### BRIEF
What is needed is an exact repetition of the lines from the first one in the data through the line with "Android | iOS", with no pictures.

### DATA EXCERPTS
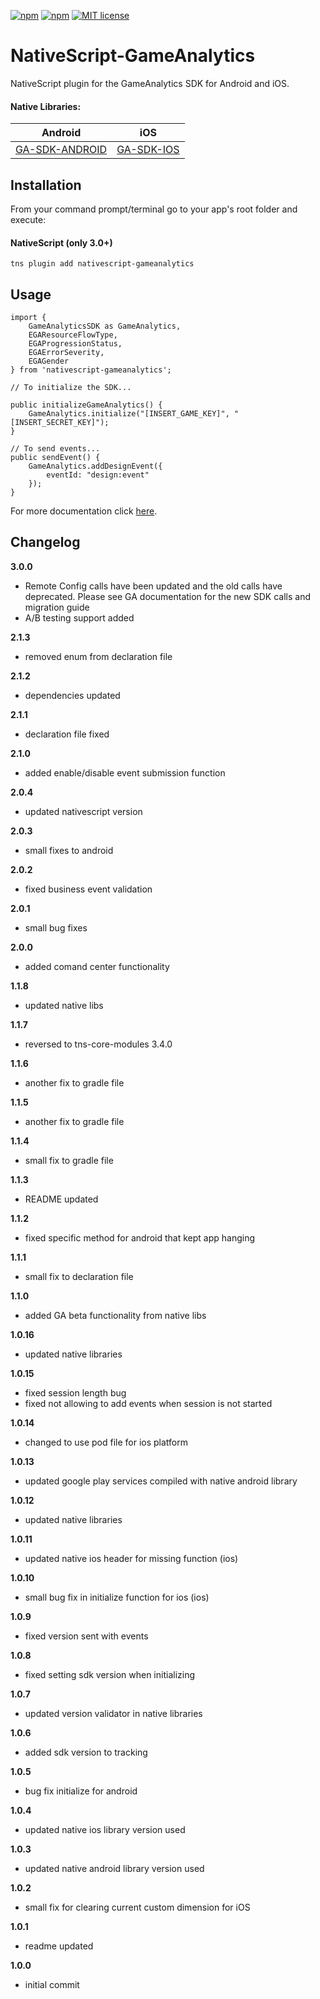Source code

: [![npm](https://img.shields.io/npm/v/nativescript-gameanalytics.svg)](https://www.npmjs.com/package/nativescript-gameanalytics)
[![npm](https://img.shields.io/npm/dt/nativescript-gameanalytics.svg?label=npm%20downloads)](https://www.npmjs.com/package/nativescript-gameanalytics)
[![MIT license](http://img.shields.io/badge/license-MIT-brightgreen.svg)](http://opensource.org/licenses/MIT)

# NativeScript-GameAnalytics
NativeScript plugin for the GameAnalytics SDK for Android and iOS.

#### Native Libraries:
Android | iOS
---------- | -----------
[GA-SDK-ANDROID](https://github.com/GameAnalytics/GA-SDK-ANDROID) |  [GA-SDK-IOS](https://cocoapods.org/pods/GA-SDK-IOS)

## Installation
From your command prompt/terminal go to your app's root folder and execute:

#### NativeScript (only 3.0+)
`tns plugin add nativescript-gameanalytics`

## Usage
```
import {
    GameAnalyticsSDK as GameAnalytics,
    EGAResourceFlowType,
    EGAProgressionStatus,
    EGAErrorSeverity,
    EGAGender
} from 'nativescript-gameanalytics';

// To initialize the SDK...

public initializeGameAnalytics() {
    GameAnalytics.initialize("[INSERT_GAME_KEY]", "[INSERT_SECRET_KEY]");
}

// To send events...
public sendEvent() {
    GameAnalytics.addDesignEvent({
        eventId: "design:event"
    });
}

```

For more documentation click [here](https://gameanalytics.com/docs/nativescript-sdk).

Changelog
---------
<!--(CHANGELOG_TOP)-->
**3.0.0**
* Remote Config calls have been updated and the old calls have deprecated. Please see GA documentation for the new SDK calls and migration guide
* A/B testing support added

**2.1.3**
* removed enum from declaration file

**2.1.2**
* dependencies updated

**2.1.1**
* declaration file fixed

**2.1.0**
* added enable/disable event submission function

**2.0.4**
* updated nativescript version

**2.0.3**
* small fixes to android

**2.0.2**
* fixed business event validation

**2.0.1**
* small bug fixes

**2.0.0**
* added comand center functionality

**1.1.8**
* updated native libs

**1.1.7**
* reversed to tns-core-modules 3.4.0

**1.1.6**
* another fix to gradle file

**1.1.5**
* another fix to gradle file

**1.1.4**
* small fix to gradle file

**1.1.3**
* README updated

**1.1.2**
* fixed specific method for android that kept app hanging

**1.1.1**
* small fix to declaration file

**1.1.0**
* added GA beta functionality from native libs

**1.0.16**
* updated native libraries

**1.0.15**
* fixed session length bug
* fixed not allowing to add events when session is not started

**1.0.14**
* changed to use pod file for ios platform

**1.0.13**
* updated google play services compiled with native android library

**1.0.12**
* updated native libraries

**1.0.11**
* updated native ios header for missing function (ios)

**1.0.10**
* small bug fix in initialize function for ios (ios)

**1.0.9**
* fixed version sent with events

**1.0.8**
* fixed setting sdk version when initializing

**1.0.7**
* updated version validator in native libraries

**1.0.6**
* added sdk version to tracking

**1.0.5**
* bug fix initialize for android

**1.0.4**
* updated native ios library version used

**1.0.3**
* updated native android library version used

**1.0.2**
* small fix for clearing current custom dimension for iOS

**1.0.1**
* readme updated

**1.0.0**
* initial commit
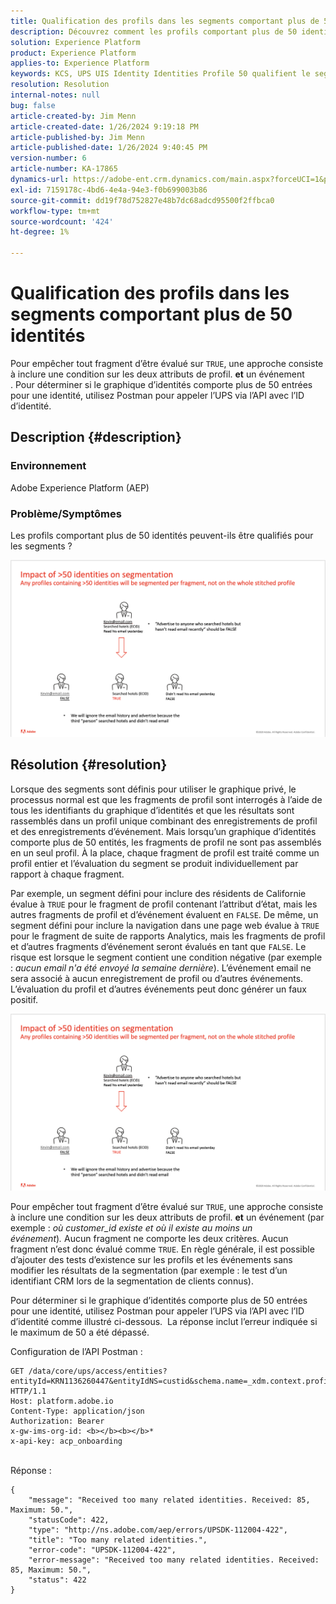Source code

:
 ```yaml
---
title: Qualification des profils dans les segments comportant plus de 50 identités
description: Découvrez comment les profils comportant plus de 50 identités sont qualifiés pour les segments Adobe Experience Platform.
solution: Experience Platform
product: Experience Platform
applies-to: Experience Platform
keywords: KCS, UPS UIS Identity Identities Profile 50 qualifient le segment, la qualification, Adobe Experience Platform, AEP, Comment
resolution: Resolution
internal-notes: null
bug: false
article-created-by: Jim Menn
article-created-date: 1/26/2024 9:19:18 PM
article-published-by: Jim Menn
article-published-date: 1/26/2024 9:40:45 PM
version-number: 6
article-number: KA-17865
dynamics-url: https://adobe-ent.crm.dynamics.com/main.aspx?forceUCI=1&pagetype=entityrecord&etn=knowledgearticle&id=697b5c8d-90bc-ee11-a569-6045bd006268
exl-id: 7159178c-4bd6-4e4a-94e3-f0b699003b86
source-git-commit: dd19f78d752827e48b7dc68adcd95500f2ffbca0
workflow-type: tm+mt
source-wordcount: '424'
ht-degree: 1%

---
```


# Qualification des profils dans les segments comportant plus de 50 identités


Pour empêcher tout fragment d’être évalué sur `TRUE`, une approche consiste à inclure une condition sur les deux attributs de profil. <b>et</b> un événement . Pour déterminer si le graphique d’identités comporte plus de 50 entrées pour une identité, utilisez Postman pour appeler l’UPS via l’API avec l’ID d’identité.

## Description {#description}


### <b>Environnement</b>

Adobe Experience Platform (AEP)



### <b>Problème/Symptômes</b>

Les profils comportant plus de 50 identités peuvent-ils être qualifiés pour les segments ?



![](assets/___6a7b5c8d-90bc-ee11-a569-6045bd006268___.png)






## Résolution {#resolution}


Lorsque des segments sont définis pour utiliser le graphique privé, le processus normal est que les fragments de profil sont interrogés à l’aide de tous les identifiants du graphique d’identités et que les résultats sont rassemblés dans un profil unique combinant des enregistrements de profil et des enregistrements d’événement. Mais lorsqu’un graphique d’identités comporte plus de 50 entités, les fragments de profil ne sont pas assemblés en un seul profil. À la place, chaque fragment de profil est traité comme un profil entier et l’évaluation du segment se produit individuellement par rapport à chaque fragment.

Par exemple, un segment défini pour inclure des résidents de Californie évalue à `TRUE` pour le fragment de profil contenant l’attribut d’état, mais les autres fragments de profil et d’événement évaluent en `FALSE`. De même, un segment défini pour inclure la navigation dans une page web évalue à `TRUE` pour le fragment de suite de rapports Analytics, mais les fragments de profil et d’autres fragments d’événement seront évalués en tant que `FALSE`. Le risque est lorsque le segment contient une condition négative (par exemple : *aucun email n&#39;a été envoyé la semaine dernière*). L’événement email ne sera associé à aucun enregistrement de profil ou d’autres événements. L’évaluation du profil et d’autres événements peut donc générer un faux positif.

![](assets/6d02b7b2-cf7f-ec11-8d21-0022480aa950.png)

Pour empêcher tout fragment d’être évalué sur `TRUE`, une approche consiste à inclure une condition sur les deux attributs de profil. <b>et</b> un événement (par exemple : *où customer_id existe et où il existe au moins un événement*)*.* Aucun fragment ne comporte les deux critères. Aucun fragment n’est donc évalué comme `TRUE`. En règle générale, il est possible d’ajouter des tests d’existence sur les profils et les événements sans modifier les résultats de la segmentation (par exemple : le test d’un identifiant CRM lors de la segmentation de clients connus).

Pour déterminer si le graphique d’identités comporte plus de 50 entrées pour une identité, utilisez Postman pour appeler l’UPS via l’API avec l’ID d’identité comme illustré ci-dessous.  La réponse inclut l’erreur indiquée si le maximum de 50 a été dépassé.

Configuration de l’API Postman :


```
GET /data/core/ups/access/entities?entityId=KRN1136260447&entityIdNS=custid&schema.name=_xdm.context.profile HTTP/1.1
Host: platform.adobe.io
Content-Type: application/json
Authorization: Bearer 
x-gw-ims-org-id: <b></b><b></b>*
x-api-key: acp_onboarding
```

<br>Réponse :<br>

```
{
    "message": "Received too many related identities. Received: 85, Maximum: 50.",
    "statusCode": 422,
    "type": "http://ns.adobe.com/aep/errors/UPSDK-112004-422",
    "title": "Too many related identities.",
    "error-code": "UPSDK-112004-422",
    "error-message": "Received too many related identities. Received: 85, Maximum: 50.",
    "status": 422
}
```
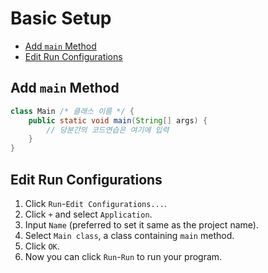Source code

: # Basic Setup

+ [Add `main` Method](#add-main-method)
+ [Edit Run Configurations](#edit-run-configurations)

## Add `main` Method

```java
class Main /* 클래스 이름 */ {
    public static void main(String[] args) {
        // 당분간의 코드연습은 여기에 입력
    }
}
```

## Edit Run Configurations

1. Click `Run`-`Edit Configurations...`.
2. Click `+` and select `Application`.
3. Input `Name` (preferred to set it same as the project name).
4. Select `Main class`, a class containing `main` method.
5. Click `OK`.
6. Now you can click `Run`-`Run` to run your program.
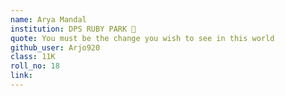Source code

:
 ```yaml
---
name: Arya Mandal
institution: DPS RUBY PARK 🚩 
quote: You must be the change you wish to see in this world
github_user: Arjo920
class: 11K
roll_no: 18
link: 
---
```

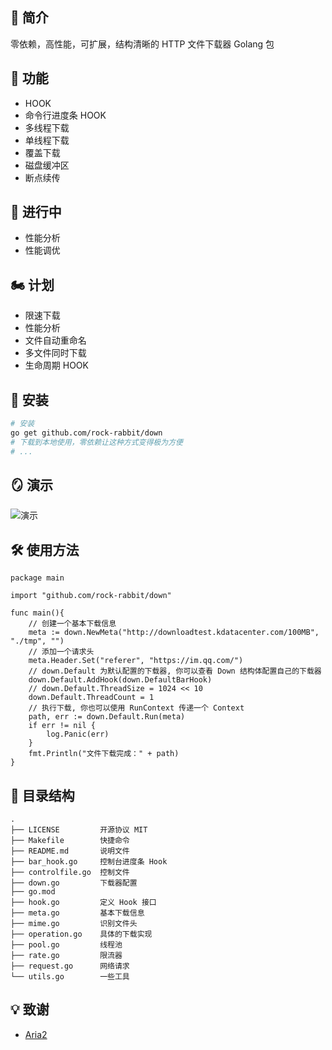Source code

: 
## 🎤 简介

零依赖，高性能，可扩展，结构清晰的 HTTP 文件下载器 Golang 包

## 🎉 功能
- HOOK
- 命令行进度条 HOOK
- 多线程下载
- 单线程下载
- 覆盖下载
- 磁盘缓冲区
- 断点续传

## 📝 进行中
- 性能分析
- 性能调优

## 🏍️ 计划
- 限速下载
- 性能分析
- 文件自动重命名
- 多文件同时下载
- 生命周期 HOOK

## 🎊 安装
```bash
# 安装
go get github.com/rock-rabbit/down
# 下载到本地使用，零依赖让这种方式变得极为方便
# ...
```
    
## 🪞 演示

![演示](https://www.68wu.cn/down/demonstration2.gif)
## 🛠 使用方法

``` golang
package main

import "github.com/rock-rabbit/down"

func main(){
	// 创建一个基本下载信息
	meta := down.NewMeta("http://downloadtest.kdatacenter.com/100MB", "./tmp", "")
	// 添加一个请求头
	meta.Header.Set("referer", "https://im.qq.com/")
	// down.Default 为默认配置的下载器, 你可以查看 Down 结构体配置自己的下载器
	down.Default.AddHook(down.DefaultBarHook)
	// down.Default.ThreadSize = 1024 << 10
	down.Default.ThreadCount = 1
	// 执行下载, 你也可以使用 RunContext 传递一个 Context
	path, err := down.Default.Run(meta)
	if err != nil {
		log.Panic(err)
	}
	fmt.Println("文件下载完成：" + path)
}
```

## 🔗 目录结构
```
.
├── LICENSE         开源协议 MIT
├── Makefile        快捷命令
├── README.md       说明文件
├── bar_hook.go     控制台进度条 Hook
├── controlfile.go  控制文件
├── down.go         下载器配置
├── go.mod
├── hook.go         定义 Hook 接口
├── meta.go         基本下载信息
├── mime.go         识别文件头
├── operation.go    具体的下载实现
├── pool.go         线程池
├── rate.go         限流器
├── request.go      网络请求
└── utils.go        一些工具
```


## 💡 致谢

 - [Aria2](https://github.com/aria2/aria2)
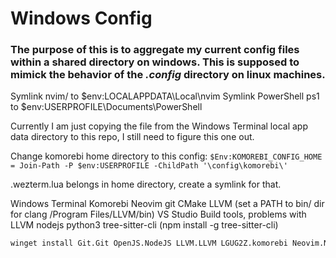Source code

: # Windows Config

### The purpose of this is to aggregate my current config files within a shared directory on windows. This is supposed to mimick the behavior of the *.config* directory on linux machines.


Symlink nvim/ to $env:LOCALAPPDATA\Local\nvim
Symlink PowerShell ps1 to $env:USERPROFILE\Documents\PowerShell

Currently I am just copying the file from the Windows Terminal local app data directory to this repo, I still need to figure this one out.

Change komorebi home directory to this config: `$Env:KOMOREBI_CONFIG_HOME = Join-Path -P $env:USERPROFILE -ChildPath '\config\komorebi\'`

.wezterm.lua belongs in home directory, create a symlink for that.


Windows Terminal
Komorebi
Neovim
git
CMake
LLVM (set a PATH to bin/ dir for clang /Program Files/LLVM/bin)
VS Studio Build tools, problems with LLVM
nodejs
python3
tree-sitter-cli (npm install -g tree-sitter-cli)


```bash
winget install Git.Git OpenJS.NodeJS LLVM.LLVM LGUG2Z.komorebi Neovim.Neovim LGUG2Z.whkd Obsidian.Obsidian Anki.Anki junegunn.fzf Python.Python.3.11 BurntSushi.ripgrep.MSVC SumatraPDF.SumatraPDF Microsoft.WindowsTerminal Kitware.CMake
```
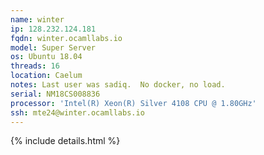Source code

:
 ```yaml
---
name: winter
ip: 128.232.124.181
fqdn: winter.ocamllabs.io
model: Super Server
os: Ubuntu 18.04
threads: 16
location: Caelum
notes: Last user was sadiq.  No docker, no load.
serial: NM18CS008836
processor: 'Intel(R) Xeon(R) Silver 4108 CPU @ 1.80GHz'
ssh: mte24@winter.ocamllabs.io
---
```

{% include details.html %} 

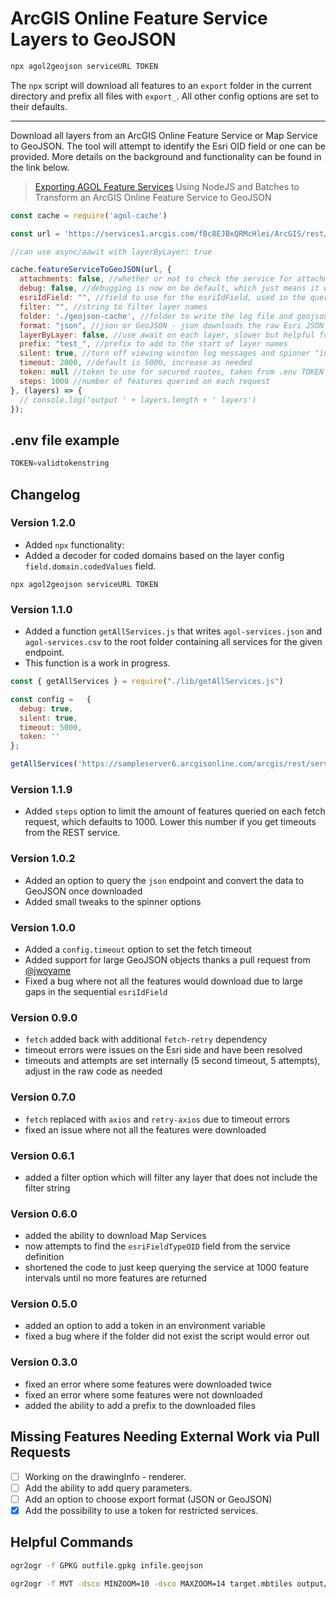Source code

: # ArcGIS Online Feature Service Layers to GeoJSON

```bash
npx agol2geojson serviceURL TOKEN
```

The `npx` script will download all features to an `export` folder in the current directory and prefix all files with `export_`. All other config options are set to their defaults.

---

Download all layers from an ArcGIS Online Feature Service or Map Service to GeoJSON. The tool will attempt to identify the Esri OID field or one can be provided. More details on the background and functionality can be found in the link below.

> [Exporting AGOL Feature Services](https://www.getbounds.com/blog/exporting-agol-feature-services/)
Using NodeJS and Batches to Transform an ArcGIS Online Feature Service to GeoJSON

```JavaScript
const cache = require('agol-cache')

const url = 'https://services1.arcgis.com/fBc8EJBxQRMcHlei/ArcGIS/rest/services/NTF_Members_and_NR_Listings/FeatureServer/'

//can use async/aawit with layerByLayer: true

cache.featureServiceToGeoJSON(url, { 
  attachments: false, //whether or not to check the service for attachments
  debug: false, //debugging is now on be default, which just means it writes to a log file, and the console logger is off if silent is set to false 
  esriIdField: "", //field to use for the esriIdField, used in the query parameters, if NULL it is determined by the service response
  filter: "", //string to filter layer names
  folder: './geojson-cache', //folder to write the log file and geojson cache, relative to working directory or absolute path
  format: "json", //json or GeoJSON - json downloads the raw Esri JSON format then converts to GeoJSON (BETA), try this if using the GeoJSON endpoint fails
  layerByLayer: false, //use await on each layer, slower but helpful for debugging
  prefix: "test_", //prefix to add to the start of layer names
  silent: true, //turn off viewing winston log messages and spinner "info" messages in the console
  timeout: 2000, //default is 5000, increase as needed
  token: null //token to use for secured routes, taken from .env TOKEN variable,
  steps: 1000 //number of features queried on each request
}, (layers) => {
  // console.log('output ' + layers.length + ' layers')
});
```
## .env file example

```JavaScript
TOKEN=validtokenstring
```

## Changelog

### Version 1.2.0

- Added `npx` functionality:
- Added a decoder for coded domains based on the layer config `field.domain.codedValues` field.

```
npx agol2geojson serviceURL TOKEN
```

### Version 1.1.0
 - Added a function `getAllServices.js` that writes `agol-services.json` and `agol-services.csv` to the root folder containing all services for the given endpoint.
 - This function is a work in progress.

```JavaScript
const { getAllServices } = require("./lib/getAllServices.js")

const config =   {
  debug: true,
  silent: true,
  timeout: 5000,
  token: ''
};

getAllServices('https://sampleserver6.arcgisonline.com/arcgis/rest/services', config)
```
### Version 1.1.9
- Added `steps` option to limit the amount of features queried on each fetch request, which defaults to 1000. Lower this number if you get timeouts from the REST service.

### Version 1.0.2
 - Added an option to query the `json` endpoint and convert the data to GeoJSON once downloaded
 - Added small tweaks to the spinner options

### Version 1.0.0
 - Added a `config.timeout` option to set the fetch timeout
 - Added support for large GeoJSON objects thanks a pull request from [@jwoyame](https://github.com/jwoyame)
 - Fixed a bug where not all the features would download due to large gaps in the sequential `esriIdField`

### Version 0.9.0
 - `fetch` added back with additional `fetch-retry` dependency
 - timeout errors were issues on the Esri side and have been resolved
 - timeouts and attempts are set internally (5 second timeout, 5 attempts), adjust in the raw code as needed

### Version 0.7.0
 - `fetch` replaced with `axios` and `retry-axios` due to timeout errors
 - fixed an issue where not all the features were downloaded

### Version 0.6.1
 - added a filter option which will filter any layer that does not include the filter string

### Version 0.6.0
 - added the ability to download Map Services
 - now attempts to find the ``esriFieldTypeOID`` field from the service definition
 - shortened the code to just keep querying the service at 1000 feature intervals until no more features are returned

### Version 0.5.0 
 - added an option to add a token in an environment variable
 - fixed a bug where if the folder did not exist the script would error out

### Version 0.3.0
 - fixed an error where some features were downloaded twice
 - fixed an error where some features were not downloaded
 - added the ability to add a prefix to the downloaded files

## Missing Features Needing External Work via Pull Requests

- [ ] Working on the drawingInfo - renderer.
- [ ] Add the ability to add query parameters.
- [ ] Add an option to choose export format (JSON or GeoJSON)
- [x] Add the possibility to use a token for restricted services.

## Helpful Commands

```bash
ogr2ogr -f GPKG outfile.gpkg infile.geojson 
```

```bash
ogr2ogr -f MVT -dsco MINZOOM=10 -dsco MAXZOOM=14 target.mbtiles output/infile.geojson
```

### WRITTEN RESPONSE
Source code

: [![npm](https://img.shields.io/npm/v/nativescript-gameanalytics.svg)](https://www.npmjs.com/package/nativescript-gameanalytics)
[![npm](https://img.shields.io/npm/dt/nativescript-gameanalytics.svg?label=npm%20downloads)](https://www.npmjs.com/package/nativescript-gameanalytics)
[![MIT license](http://img.shields.io/badge/license-MIT-brightgreen.svg)](http://opensource.org/licenses/MIT)

# NativeScript-GameAnalytics
NativeScript plugin for the GameAnalytics SDK for Android and iOS.

#### Native Libraries:
Android | iOS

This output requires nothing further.